Data records:
##############################
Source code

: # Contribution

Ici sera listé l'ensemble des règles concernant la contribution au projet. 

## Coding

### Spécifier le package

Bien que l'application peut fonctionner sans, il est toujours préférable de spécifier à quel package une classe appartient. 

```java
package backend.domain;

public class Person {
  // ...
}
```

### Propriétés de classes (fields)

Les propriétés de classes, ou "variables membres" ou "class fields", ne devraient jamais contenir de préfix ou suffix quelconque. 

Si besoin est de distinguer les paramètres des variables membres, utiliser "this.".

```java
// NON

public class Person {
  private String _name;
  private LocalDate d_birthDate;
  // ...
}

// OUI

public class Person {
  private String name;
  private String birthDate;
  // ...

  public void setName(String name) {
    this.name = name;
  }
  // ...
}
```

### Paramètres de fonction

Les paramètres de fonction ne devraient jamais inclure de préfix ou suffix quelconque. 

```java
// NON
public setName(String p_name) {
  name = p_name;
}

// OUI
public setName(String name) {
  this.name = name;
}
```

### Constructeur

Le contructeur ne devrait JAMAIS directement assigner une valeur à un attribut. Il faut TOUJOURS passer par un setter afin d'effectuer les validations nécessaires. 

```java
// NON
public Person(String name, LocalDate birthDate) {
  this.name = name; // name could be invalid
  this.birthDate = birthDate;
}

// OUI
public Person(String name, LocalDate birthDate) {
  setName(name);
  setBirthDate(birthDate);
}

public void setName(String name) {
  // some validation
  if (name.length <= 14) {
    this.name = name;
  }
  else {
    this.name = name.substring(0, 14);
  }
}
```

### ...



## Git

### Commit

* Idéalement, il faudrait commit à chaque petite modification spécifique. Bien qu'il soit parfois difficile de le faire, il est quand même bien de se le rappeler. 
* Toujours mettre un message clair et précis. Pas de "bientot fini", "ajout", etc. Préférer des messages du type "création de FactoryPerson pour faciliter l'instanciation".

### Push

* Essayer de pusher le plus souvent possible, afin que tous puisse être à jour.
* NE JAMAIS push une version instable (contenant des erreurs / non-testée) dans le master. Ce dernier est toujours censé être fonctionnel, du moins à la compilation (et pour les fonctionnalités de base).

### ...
##############################
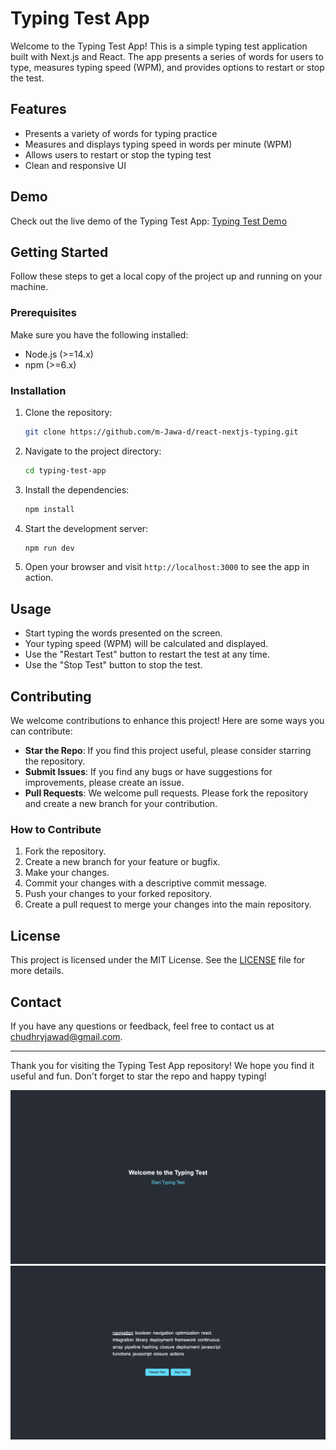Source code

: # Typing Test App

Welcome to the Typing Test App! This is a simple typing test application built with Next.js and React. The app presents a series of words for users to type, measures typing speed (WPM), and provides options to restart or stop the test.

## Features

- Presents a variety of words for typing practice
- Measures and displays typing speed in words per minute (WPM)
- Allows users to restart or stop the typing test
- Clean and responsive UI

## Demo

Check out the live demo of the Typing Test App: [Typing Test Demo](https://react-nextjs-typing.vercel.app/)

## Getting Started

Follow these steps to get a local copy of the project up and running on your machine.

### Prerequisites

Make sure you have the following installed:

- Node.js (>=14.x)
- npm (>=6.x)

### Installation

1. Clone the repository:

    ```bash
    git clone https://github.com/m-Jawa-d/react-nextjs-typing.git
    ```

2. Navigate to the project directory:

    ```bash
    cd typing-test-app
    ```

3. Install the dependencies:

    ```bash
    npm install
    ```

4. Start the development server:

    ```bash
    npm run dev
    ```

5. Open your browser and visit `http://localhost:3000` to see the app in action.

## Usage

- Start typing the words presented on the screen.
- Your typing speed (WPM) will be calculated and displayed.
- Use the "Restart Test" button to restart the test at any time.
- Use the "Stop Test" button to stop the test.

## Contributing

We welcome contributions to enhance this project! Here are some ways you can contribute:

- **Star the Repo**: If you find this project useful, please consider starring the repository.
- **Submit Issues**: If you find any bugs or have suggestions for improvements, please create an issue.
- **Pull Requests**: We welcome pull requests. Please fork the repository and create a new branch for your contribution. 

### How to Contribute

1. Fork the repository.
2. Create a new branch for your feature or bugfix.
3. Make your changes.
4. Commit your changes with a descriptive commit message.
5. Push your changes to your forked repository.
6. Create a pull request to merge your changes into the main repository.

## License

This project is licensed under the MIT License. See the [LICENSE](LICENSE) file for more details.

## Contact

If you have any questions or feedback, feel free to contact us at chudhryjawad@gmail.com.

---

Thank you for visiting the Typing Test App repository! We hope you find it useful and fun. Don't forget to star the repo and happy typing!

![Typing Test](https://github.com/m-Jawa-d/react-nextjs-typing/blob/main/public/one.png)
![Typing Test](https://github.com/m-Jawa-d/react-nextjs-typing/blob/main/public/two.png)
##############################
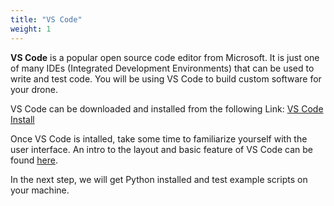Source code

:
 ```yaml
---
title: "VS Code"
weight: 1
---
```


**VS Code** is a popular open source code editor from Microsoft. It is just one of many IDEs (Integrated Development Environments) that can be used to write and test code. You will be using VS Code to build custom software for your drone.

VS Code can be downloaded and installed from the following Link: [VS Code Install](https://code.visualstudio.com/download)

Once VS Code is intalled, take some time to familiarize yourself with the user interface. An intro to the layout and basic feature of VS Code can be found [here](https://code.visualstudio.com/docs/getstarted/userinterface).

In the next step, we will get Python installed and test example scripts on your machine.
##############################
Activity:
What is needed is a verbatim copy of every line in the records above from the one containing "### Prerequisites" down to the one containing "We welcome contributions", both included, and nothing more.

Exercise output:
### Prerequisites

Make sure you have the following installed:

- Node.js (>=14.x)
- npm (>=6.x)

### Installation

1. Clone the repository:

    ```bash
    git clone https://github.com/m-Jawa-d/react-nextjs-typing.git
    ```

2. Navigate to the project directory:

    ```bash
    cd typing-test-app
    ```

3. Install the dependencies:

    ```bash
    npm install
    ```

4. Start the development server:

    ```bash
    npm run dev
    ```

5. Open your browser and visit `http://localhost:3000` to see the app in action.

## Usage

- Start typing the words presented on the screen.
- Your typing speed (WPM) will be calculated and displayed.
- Use the "Restart Test" button to restart the test at any time.
- Use the "Stop Test" button to stop the test.

## Contributing

We welcome contributions to enhance this project! Here are some ways you can contribute:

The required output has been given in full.